[Assignment] Check each line of the records below and collect those holding "written".

--- START ---

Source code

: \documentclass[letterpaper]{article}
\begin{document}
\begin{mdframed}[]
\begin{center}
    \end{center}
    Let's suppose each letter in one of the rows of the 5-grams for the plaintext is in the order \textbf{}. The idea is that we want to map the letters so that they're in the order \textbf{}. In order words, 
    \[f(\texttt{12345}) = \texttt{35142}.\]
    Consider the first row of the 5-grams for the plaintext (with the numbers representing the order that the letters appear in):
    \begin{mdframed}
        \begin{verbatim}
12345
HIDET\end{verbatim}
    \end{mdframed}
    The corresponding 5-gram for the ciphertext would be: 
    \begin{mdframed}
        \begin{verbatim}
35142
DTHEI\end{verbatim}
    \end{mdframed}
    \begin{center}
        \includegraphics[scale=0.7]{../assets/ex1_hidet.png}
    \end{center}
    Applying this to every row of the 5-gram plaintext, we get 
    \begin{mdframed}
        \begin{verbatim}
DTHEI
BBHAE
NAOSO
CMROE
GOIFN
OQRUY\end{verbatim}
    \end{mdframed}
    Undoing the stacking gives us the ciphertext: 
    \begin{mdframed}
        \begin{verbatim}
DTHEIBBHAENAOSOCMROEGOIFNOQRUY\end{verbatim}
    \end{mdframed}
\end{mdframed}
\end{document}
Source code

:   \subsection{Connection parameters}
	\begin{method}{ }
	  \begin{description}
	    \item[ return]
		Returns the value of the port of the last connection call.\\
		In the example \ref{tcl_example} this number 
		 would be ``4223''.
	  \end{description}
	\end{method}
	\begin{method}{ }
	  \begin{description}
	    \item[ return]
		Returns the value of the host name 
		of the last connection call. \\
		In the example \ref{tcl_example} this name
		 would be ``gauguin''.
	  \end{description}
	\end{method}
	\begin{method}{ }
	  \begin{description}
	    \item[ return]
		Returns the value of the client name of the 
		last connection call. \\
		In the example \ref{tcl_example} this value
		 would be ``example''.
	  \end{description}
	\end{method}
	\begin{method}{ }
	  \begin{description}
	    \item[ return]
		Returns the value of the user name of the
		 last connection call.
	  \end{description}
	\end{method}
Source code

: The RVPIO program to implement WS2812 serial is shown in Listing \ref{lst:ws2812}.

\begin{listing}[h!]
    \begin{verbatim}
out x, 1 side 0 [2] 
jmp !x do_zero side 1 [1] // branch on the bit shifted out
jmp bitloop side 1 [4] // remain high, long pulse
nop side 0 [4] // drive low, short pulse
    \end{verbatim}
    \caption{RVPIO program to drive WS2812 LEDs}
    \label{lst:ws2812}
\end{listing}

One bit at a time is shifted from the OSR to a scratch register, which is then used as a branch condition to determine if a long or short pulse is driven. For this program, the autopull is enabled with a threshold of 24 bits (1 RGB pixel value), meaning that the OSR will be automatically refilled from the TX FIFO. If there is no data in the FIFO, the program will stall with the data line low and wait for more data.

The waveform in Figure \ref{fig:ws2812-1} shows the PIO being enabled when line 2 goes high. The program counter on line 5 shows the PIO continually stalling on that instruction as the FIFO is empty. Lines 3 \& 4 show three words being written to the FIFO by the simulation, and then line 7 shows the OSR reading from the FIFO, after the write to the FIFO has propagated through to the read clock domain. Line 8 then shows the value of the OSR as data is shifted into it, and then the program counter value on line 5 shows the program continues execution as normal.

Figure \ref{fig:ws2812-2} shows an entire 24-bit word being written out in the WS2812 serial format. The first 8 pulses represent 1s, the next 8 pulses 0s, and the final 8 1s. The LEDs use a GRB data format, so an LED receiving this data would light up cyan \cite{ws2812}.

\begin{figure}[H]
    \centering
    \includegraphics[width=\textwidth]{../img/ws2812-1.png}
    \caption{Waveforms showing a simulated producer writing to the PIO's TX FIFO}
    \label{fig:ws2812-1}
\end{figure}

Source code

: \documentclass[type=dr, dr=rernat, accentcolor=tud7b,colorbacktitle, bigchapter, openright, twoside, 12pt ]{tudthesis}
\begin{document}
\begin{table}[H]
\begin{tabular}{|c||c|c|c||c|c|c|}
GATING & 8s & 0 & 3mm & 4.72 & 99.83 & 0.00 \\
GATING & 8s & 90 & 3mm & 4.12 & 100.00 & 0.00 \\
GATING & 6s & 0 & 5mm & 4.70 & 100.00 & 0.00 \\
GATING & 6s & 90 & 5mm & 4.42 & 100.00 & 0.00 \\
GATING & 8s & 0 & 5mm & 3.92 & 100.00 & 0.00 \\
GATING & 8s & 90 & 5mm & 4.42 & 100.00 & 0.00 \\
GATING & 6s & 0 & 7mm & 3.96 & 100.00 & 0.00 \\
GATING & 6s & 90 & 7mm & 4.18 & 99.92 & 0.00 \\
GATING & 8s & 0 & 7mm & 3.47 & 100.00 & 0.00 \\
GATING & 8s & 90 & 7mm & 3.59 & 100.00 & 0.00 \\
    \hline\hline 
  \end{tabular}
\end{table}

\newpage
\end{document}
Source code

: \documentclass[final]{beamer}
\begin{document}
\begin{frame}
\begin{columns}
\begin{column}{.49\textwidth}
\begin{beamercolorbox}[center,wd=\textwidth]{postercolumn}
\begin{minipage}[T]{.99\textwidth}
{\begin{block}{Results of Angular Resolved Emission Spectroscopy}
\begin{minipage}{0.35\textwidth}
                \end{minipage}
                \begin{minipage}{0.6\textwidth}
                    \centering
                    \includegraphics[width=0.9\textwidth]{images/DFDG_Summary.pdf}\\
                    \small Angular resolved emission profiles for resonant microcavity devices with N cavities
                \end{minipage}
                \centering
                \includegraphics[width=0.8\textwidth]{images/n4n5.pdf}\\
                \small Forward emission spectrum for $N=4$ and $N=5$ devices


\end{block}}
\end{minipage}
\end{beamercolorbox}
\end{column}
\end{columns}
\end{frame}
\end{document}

--- END ---

[Result below]
The waveform in Figure \ref{fig:ws2812-1} shows the PIO being enabled when line 2 goes high. The program counter on line 5 shows the PIO continually stalling on that instruction as the FIFO is empty. Lines 3 \& 4 show three words being written to the FIFO by the simulation, and then line 7 shows the OSR reading from the FIFO, after the write to the FIFO has propagated through to the read clock domain. Line 8 then shows the value of the OSR as data is shifted into it, and then the program counter value on line 5 shows the program continues execution as normal.
Figure \ref{fig:ws2812-2} shows an entire 24-bit word being written out in the WS2812 serial format. The first 8 pulses represent 1s, the next 8 pulses 0s, and the final 8 1s. The LEDs use a GRB data format, so an LED receiving this data would light up cyan \cite{ws2812}.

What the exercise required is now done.